(Stored data entries)
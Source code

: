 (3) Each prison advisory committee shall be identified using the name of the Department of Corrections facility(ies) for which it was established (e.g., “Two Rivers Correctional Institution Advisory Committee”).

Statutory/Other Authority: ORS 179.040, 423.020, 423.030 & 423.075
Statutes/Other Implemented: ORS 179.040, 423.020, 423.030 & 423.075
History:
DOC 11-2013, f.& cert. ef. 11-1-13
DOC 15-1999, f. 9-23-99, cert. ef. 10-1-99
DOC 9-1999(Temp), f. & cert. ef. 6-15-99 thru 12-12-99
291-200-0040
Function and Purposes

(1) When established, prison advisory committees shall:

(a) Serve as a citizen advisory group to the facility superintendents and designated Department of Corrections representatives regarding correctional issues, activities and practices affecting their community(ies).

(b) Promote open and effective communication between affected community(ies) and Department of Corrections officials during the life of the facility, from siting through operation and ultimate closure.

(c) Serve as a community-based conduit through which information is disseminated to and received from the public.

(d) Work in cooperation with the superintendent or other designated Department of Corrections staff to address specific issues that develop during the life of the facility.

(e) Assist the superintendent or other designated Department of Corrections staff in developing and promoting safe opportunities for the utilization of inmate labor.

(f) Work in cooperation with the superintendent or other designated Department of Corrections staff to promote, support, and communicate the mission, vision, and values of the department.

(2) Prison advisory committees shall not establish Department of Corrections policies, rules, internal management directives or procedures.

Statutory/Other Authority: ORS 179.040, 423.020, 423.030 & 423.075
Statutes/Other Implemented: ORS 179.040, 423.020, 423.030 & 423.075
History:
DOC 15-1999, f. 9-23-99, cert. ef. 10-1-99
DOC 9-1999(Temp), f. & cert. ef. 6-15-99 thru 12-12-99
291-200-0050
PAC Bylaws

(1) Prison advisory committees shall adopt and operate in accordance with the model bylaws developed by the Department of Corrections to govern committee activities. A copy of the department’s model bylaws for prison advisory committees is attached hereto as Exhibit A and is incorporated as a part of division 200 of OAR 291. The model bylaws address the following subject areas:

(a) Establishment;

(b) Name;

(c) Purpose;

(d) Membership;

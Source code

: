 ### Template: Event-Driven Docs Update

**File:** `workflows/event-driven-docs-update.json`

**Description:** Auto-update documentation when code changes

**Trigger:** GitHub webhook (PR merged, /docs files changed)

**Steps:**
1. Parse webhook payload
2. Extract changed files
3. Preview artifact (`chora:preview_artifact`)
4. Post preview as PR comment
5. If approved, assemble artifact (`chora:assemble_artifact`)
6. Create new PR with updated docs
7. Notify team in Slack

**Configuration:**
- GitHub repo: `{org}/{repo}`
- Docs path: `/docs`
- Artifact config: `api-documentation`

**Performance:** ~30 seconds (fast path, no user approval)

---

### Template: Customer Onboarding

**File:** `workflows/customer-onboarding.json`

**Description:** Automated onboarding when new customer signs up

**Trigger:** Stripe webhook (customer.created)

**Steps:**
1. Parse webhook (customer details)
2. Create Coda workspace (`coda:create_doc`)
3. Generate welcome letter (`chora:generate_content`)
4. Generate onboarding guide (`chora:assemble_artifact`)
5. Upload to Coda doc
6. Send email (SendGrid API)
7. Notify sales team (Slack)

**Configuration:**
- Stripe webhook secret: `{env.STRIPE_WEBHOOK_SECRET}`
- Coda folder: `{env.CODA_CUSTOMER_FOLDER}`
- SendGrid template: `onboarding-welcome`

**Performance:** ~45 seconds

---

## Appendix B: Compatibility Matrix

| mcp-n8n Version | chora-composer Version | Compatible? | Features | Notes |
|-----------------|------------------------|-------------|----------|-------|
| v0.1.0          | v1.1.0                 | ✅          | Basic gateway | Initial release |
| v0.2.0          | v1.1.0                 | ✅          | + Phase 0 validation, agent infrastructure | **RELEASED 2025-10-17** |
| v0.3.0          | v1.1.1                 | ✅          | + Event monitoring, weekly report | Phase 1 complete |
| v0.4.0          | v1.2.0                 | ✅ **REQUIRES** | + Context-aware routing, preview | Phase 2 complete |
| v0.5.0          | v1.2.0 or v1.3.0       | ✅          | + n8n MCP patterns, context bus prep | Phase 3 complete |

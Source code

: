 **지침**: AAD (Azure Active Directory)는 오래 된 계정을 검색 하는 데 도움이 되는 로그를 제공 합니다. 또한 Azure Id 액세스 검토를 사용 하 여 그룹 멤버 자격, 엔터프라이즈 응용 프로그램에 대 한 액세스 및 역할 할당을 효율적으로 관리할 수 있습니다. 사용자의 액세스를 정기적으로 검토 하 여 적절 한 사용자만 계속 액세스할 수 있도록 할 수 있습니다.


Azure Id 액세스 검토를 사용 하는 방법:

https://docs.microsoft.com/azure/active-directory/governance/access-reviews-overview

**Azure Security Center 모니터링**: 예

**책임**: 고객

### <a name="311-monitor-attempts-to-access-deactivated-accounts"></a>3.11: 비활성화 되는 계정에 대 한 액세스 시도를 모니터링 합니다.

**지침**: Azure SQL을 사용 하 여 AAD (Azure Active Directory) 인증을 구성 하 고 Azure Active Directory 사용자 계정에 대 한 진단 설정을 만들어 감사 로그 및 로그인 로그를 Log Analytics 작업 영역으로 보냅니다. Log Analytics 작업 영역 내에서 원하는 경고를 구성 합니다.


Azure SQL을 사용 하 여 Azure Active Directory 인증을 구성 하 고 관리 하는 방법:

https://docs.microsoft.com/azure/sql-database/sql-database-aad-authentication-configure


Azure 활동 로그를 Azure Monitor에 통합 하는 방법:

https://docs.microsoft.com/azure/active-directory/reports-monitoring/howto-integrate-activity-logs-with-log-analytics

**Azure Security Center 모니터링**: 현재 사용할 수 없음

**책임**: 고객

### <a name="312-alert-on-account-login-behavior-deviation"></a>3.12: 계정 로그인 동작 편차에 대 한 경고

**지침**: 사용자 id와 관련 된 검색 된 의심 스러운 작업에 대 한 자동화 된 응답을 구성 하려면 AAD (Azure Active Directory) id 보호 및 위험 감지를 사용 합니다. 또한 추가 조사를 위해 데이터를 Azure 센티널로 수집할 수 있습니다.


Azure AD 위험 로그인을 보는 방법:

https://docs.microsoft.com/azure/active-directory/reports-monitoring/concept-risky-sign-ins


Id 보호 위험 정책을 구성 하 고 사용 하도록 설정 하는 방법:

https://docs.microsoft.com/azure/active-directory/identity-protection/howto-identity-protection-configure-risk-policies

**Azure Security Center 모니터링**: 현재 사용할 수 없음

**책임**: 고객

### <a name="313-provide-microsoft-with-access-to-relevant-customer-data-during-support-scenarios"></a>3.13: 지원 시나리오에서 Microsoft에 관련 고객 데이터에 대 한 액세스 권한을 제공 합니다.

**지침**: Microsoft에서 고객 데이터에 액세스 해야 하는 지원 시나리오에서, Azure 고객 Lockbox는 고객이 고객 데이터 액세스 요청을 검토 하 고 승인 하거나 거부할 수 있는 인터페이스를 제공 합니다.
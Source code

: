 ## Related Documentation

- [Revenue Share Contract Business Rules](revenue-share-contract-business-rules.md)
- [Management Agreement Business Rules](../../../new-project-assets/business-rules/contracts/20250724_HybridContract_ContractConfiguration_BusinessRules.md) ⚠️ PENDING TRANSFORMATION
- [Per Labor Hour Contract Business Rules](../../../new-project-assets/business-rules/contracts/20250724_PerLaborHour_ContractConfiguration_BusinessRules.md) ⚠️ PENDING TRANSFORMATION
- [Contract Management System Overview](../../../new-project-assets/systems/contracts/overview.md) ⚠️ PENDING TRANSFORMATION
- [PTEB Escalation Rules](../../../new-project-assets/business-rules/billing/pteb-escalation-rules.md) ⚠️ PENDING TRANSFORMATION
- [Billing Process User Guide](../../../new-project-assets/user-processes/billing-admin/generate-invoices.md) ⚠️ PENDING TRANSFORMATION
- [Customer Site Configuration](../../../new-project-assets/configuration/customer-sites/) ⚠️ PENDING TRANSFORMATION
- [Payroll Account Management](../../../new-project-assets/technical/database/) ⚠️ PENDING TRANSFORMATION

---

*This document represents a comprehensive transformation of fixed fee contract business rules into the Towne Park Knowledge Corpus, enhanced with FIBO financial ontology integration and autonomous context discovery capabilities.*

GOAL OF THE EXERCISE: Taking the records above, retype every line from the one with "(1) Prison advisory" down to the one with "Features | Notes |", exactly and with nothing else.

ANSWER AREA:
(1) Prison advisory committees shall adopt and operate in accordance with the model bylaws developed by the Department of Corrections to govern committee activities. A copy of the department’s model bylaws for prison advisory committees is attached hereto as Exhibit A and is incorporated as a part of division 200 of OAR 291. The model bylaws address the following subject areas:

(a) Establishment;

(b) Name;

(c) Purpose;

(d) Membership;

Source code

: ### Template: Event-Driven Docs Update

**File:** `workflows/event-driven-docs-update.json`

**Description:** Auto-update documentation when code changes

**Trigger:** GitHub webhook (PR merged, /docs files changed)

**Steps:**
1. Parse webhook payload
2. Extract changed files
3. Preview artifact (`chora:preview_artifact`)
4. Post preview as PR comment
5. If approved, assemble artifact (`chora:assemble_artifact`)
6. Create new PR with updated docs
7. Notify team in Slack

**Configuration:**
- GitHub repo: `{org}/{repo}`
- Docs path: `/docs`
- Artifact config: `api-documentation`

**Performance:** ~30 seconds (fast path, no user approval)

---

### Template: Customer Onboarding

**File:** `workflows/customer-onboarding.json`

**Description:** Automated onboarding when new customer signs up

**Trigger:** Stripe webhook (customer.created)

**Steps:**
1. Parse webhook (customer details)
2. Create Coda workspace (`coda:create_doc`)
3. Generate welcome letter (`chora:generate_content`)
4. Generate onboarding guide (`chora:assemble_artifact`)
5. Upload to Coda doc
6. Send email (SendGrid API)
7. Notify sales team (Slack)

**Configuration:**
- Stripe webhook secret: `{env.STRIPE_WEBHOOK_SECRET}`
- Coda folder: `{env.CODA_CUSTOMER_FOLDER}`
- SendGrid template: `onboarding-welcome`

**Performance:** ~45 seconds

---

## Appendix B: Compatibility Matrix

| mcp-n8n Version | chora-composer Version | Compatible? | Features | Notes |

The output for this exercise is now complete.